Skip to main content

GuessIt - a library for guessing information from video filenames.

Project description

GuessIt
=======

.. image:: http://img.shields.io/pypi/v/guessit.svg
:target: https://pypi.python.org/pypi/guessit
:alt: Latest Version

.. image:: http://img.shields.io/badge/license-LGPLv3-blue.svg
:target: https://pypi.python.org/pypi/guessit
:alt: LGPLv3 License

.. image:: http://img.shields.io/travis/guessit-io/guessit.svg
:target: https://travis-ci.org/guessit-io/guessit
:alt: Build Status

.. image:: http://img.shields.io/coveralls/guessit-io/guessit/master.svg
:target: https://coveralls.io/github/guessit-io/guessit?branch=master
:alt: Coveralls

.. image:: https://img.shields.io/badge/Hu-Board-7965cc.svg
:target: https://huboard.com/guessit-io/guessit
:alt: HuBoard


GuessIt is a python library that extracts as much information as possible from a video filename.

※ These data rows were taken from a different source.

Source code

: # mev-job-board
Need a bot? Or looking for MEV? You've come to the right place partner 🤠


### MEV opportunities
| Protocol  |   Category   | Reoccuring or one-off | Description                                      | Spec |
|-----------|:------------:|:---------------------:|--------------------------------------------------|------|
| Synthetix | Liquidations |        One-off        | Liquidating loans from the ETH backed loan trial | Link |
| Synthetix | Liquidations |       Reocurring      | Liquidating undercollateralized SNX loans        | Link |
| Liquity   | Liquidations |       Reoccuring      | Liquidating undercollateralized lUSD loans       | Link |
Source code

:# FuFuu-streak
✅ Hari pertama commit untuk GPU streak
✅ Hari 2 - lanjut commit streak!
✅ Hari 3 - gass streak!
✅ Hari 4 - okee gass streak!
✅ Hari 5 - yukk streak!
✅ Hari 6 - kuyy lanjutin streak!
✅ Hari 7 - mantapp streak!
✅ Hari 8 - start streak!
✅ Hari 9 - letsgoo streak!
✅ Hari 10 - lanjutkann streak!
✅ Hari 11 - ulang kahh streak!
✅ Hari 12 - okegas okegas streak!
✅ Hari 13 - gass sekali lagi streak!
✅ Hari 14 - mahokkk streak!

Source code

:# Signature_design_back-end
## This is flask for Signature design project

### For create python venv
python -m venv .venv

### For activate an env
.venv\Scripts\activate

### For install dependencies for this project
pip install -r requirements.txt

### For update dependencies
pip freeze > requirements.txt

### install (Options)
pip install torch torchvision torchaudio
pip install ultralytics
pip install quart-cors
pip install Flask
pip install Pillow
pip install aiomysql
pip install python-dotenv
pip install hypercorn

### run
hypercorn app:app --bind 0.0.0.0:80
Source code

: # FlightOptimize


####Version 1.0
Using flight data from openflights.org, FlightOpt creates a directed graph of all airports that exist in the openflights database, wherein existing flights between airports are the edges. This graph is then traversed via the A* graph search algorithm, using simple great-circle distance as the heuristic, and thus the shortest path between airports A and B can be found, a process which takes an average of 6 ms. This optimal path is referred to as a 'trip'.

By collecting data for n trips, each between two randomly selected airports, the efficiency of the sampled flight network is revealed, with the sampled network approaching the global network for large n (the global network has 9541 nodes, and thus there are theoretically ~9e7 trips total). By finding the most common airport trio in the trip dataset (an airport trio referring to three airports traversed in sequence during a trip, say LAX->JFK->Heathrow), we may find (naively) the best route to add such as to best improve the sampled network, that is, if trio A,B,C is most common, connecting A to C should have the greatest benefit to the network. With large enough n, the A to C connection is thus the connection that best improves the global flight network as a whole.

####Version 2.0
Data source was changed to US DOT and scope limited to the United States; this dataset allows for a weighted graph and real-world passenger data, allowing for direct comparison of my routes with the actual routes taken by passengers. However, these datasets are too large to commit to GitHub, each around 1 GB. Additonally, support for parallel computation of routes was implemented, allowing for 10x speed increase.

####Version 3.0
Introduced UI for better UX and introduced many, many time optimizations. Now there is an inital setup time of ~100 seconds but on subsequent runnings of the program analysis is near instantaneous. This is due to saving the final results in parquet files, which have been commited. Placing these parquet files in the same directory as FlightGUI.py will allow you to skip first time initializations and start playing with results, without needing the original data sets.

It has a very powerful matcher that allows to guess properties from a video using its filename only.
This matcher works with both movies and tv shows episodes.

For example, GuessIt can do the following::

$ guessit "Treme.1x03.Right.Place,.Wrong.Time.HDTV.XviD-NoTV.avi"
For: Treme.1x03.Right.Place,.Wrong.Time.HDTV.XviD-NoTV.avi
GuessIt found: {
"title": "Treme",
"season": 1,
"episode": 3,
"episode_title": "Right Place, Wrong Time",
"source": "HDTV",
"video_codec": "Xvid",
"release_group": "NoTV",
"container": "avi",
"mimetype": "video/x-msvideo",
"type": "episode"
}

More information are available at `ReadTheDocs <http://guessit.readthedocs.org/>`_.

Migration note
--------------
GuessIt 2 has been rewriten from scratch. GuessIt is now a release name parser only, and support for additional
features like hashes computations has been dropped.

To migrate from guessit ``0.x`` or ``1.x`` to ``guessit 2.x``, please read
`migration.rst <https://github.com/guessit-io/guessit/blob/master/docs/migration.rst>`_.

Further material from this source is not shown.